» What to produce:
Using the records below, transcribe word for word the stretch from the line that contains "her $x$ (ya" through the line that contains "Diğer $y$ değerleriyle", both end lines included, and nothing else.

*** Opening of Extracted information ***

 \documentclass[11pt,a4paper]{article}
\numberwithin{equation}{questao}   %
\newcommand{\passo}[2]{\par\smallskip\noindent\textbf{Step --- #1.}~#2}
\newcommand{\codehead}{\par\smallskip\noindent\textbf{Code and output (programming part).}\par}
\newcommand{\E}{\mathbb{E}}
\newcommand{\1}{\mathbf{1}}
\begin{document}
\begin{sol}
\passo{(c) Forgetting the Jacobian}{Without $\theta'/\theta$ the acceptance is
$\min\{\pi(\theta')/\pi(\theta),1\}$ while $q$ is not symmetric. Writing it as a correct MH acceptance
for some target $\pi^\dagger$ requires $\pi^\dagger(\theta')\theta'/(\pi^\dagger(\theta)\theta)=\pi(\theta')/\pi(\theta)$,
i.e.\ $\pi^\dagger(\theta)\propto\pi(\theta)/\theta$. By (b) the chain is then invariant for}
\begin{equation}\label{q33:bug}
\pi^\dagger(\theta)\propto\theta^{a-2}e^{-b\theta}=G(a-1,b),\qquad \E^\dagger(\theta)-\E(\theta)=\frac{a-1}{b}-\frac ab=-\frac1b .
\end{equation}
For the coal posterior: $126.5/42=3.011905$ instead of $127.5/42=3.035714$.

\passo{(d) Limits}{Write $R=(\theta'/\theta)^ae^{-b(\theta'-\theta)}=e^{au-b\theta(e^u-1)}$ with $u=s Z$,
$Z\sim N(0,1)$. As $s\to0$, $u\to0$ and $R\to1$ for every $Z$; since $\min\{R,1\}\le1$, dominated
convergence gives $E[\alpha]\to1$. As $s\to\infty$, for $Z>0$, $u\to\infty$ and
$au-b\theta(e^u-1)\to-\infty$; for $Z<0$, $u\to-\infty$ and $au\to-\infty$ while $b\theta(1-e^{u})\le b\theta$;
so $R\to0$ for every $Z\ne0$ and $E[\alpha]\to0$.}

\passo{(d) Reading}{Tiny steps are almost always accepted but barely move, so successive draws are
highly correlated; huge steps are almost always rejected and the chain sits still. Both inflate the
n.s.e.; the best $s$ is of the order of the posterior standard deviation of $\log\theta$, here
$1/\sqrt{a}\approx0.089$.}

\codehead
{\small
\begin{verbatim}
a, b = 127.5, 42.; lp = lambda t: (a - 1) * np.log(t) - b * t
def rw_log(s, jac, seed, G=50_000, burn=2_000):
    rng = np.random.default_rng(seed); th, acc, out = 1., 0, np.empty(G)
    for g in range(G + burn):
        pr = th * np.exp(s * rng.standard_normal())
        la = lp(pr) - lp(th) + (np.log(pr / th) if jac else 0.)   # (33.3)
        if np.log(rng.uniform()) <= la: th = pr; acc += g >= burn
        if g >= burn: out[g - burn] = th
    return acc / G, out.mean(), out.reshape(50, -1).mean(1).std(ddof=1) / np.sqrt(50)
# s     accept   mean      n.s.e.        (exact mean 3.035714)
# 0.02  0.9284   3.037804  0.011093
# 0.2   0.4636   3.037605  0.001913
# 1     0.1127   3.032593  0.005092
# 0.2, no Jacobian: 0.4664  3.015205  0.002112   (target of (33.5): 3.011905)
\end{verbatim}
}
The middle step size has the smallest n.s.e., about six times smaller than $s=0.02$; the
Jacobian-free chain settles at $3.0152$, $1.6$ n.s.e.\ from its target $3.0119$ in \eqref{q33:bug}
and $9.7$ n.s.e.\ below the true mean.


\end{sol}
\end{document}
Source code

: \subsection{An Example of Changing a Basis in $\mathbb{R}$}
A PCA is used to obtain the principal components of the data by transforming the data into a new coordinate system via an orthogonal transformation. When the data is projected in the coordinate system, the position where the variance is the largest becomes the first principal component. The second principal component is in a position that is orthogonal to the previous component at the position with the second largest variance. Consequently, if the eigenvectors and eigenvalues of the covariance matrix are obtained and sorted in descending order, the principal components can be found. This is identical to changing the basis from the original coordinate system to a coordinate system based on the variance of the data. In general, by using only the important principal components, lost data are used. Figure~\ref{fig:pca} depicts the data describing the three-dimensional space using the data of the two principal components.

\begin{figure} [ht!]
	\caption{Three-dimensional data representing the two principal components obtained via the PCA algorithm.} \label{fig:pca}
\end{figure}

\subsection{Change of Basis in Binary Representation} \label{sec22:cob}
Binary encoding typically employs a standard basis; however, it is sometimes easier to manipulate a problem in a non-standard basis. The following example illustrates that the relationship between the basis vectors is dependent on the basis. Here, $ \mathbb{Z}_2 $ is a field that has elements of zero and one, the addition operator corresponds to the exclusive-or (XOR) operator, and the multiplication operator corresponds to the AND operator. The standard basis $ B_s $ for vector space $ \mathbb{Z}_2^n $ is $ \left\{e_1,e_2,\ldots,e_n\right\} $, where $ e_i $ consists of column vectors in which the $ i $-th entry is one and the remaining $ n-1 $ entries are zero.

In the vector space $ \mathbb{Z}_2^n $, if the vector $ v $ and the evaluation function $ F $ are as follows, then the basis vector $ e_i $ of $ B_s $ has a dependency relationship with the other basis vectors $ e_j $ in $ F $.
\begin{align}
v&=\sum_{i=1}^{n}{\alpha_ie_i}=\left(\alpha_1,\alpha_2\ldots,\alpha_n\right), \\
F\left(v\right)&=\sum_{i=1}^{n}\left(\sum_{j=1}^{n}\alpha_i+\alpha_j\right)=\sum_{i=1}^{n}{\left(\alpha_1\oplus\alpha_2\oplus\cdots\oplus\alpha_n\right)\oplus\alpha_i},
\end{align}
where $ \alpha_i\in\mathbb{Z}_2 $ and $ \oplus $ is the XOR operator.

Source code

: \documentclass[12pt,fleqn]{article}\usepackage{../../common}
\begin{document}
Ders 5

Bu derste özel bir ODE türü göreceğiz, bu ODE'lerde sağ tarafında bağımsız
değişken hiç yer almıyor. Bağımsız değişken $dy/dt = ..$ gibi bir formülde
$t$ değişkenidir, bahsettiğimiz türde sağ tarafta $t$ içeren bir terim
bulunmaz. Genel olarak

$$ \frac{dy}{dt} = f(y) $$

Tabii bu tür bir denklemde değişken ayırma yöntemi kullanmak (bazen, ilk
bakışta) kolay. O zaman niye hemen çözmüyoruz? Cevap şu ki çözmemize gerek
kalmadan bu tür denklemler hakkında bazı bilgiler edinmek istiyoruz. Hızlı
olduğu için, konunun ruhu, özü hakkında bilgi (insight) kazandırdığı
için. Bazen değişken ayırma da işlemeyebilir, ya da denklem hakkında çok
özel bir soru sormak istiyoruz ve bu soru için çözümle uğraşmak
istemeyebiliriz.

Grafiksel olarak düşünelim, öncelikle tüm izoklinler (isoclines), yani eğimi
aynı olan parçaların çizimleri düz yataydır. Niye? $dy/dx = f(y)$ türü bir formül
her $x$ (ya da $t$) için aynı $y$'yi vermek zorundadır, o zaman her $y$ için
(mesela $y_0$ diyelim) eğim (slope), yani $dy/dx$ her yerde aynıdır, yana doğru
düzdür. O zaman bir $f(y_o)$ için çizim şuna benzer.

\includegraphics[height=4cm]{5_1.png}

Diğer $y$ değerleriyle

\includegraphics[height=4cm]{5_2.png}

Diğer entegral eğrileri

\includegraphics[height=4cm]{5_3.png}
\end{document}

*** Close of Extracted information ***

» Solved problem:
her $x$ (ya da $t$) için aynı $y$'yi vermek zorundadır, o zaman her $y$ için
(mesela $y_0$ diyelim) eğim (slope), yani $dy/dx$ her yerde aynıdır, yana doğru
düzdür. O zaman bir $f(y_o)$ için çizim şuna benzer.

\includegraphics[height=4cm]{5_1.png}

Diğer $y$ değerleriyle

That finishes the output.